Majority of Democrats believe Israel is 'burden' on US – poll
The Brookings Institution survey, released Friday, was conducted between October 5-14, and surveyed a total of 1,528 people. The margin of error is 2.5 percent.
Particularly, the institute found that 55 percent of Democrats believe Israel is a burden to America, compared to just 24 percent of Republicans and 41 percent of Independents.
But despite the Jewish state apparently being an encumbrance, a large majority (76 percent) of all Americans still believe Israel is an important ally to the US, as it provides military and intelligence cooperation and plays a region role helpful to American interests.

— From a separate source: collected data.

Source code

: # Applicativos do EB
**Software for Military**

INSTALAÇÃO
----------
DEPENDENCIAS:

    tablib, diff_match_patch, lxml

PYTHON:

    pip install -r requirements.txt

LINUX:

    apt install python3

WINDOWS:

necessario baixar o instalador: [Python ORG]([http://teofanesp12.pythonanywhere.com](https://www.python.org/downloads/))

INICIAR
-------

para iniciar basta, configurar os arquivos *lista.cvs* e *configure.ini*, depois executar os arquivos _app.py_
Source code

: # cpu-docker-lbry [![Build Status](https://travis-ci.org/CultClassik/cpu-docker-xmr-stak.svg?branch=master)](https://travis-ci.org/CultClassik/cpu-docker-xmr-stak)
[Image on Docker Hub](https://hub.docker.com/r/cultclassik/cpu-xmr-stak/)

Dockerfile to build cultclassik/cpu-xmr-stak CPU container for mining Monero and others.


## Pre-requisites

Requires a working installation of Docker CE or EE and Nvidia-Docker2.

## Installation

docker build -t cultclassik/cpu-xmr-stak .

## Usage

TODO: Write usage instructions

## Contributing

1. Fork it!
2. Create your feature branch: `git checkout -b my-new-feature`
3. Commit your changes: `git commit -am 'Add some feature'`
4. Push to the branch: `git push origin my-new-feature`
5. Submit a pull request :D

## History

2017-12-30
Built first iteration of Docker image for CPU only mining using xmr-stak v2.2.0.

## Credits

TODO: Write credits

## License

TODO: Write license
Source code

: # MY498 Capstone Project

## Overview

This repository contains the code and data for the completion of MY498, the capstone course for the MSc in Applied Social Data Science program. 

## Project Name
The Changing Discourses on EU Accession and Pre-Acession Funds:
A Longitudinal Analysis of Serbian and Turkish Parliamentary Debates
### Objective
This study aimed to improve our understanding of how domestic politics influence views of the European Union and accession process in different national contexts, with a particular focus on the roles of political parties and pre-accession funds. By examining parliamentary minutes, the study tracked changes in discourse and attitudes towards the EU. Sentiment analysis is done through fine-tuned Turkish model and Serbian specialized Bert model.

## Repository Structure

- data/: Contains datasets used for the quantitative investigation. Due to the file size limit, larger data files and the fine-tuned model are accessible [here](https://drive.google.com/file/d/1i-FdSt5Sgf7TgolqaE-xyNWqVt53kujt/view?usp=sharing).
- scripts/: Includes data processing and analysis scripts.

Republicans were the most likely to say Israel was an ally, with 85 percent believing so. Although 70 percent of Democrats and 68 percent of Independents also agreed that Israel was an important friend, those parties were more than twice as likely as Republicans to disagree with that statement.
Americans aged 55 and older were most likely to say that Israel was an important ally to the US, with 86 percent of those polled in the age bracket saying so. Younger age cohorts were still likely to answer in the affirmative, with 70 percent of 18- to 34-year-olds and 71 percent of 35- to 54-year-olds holding the same belief.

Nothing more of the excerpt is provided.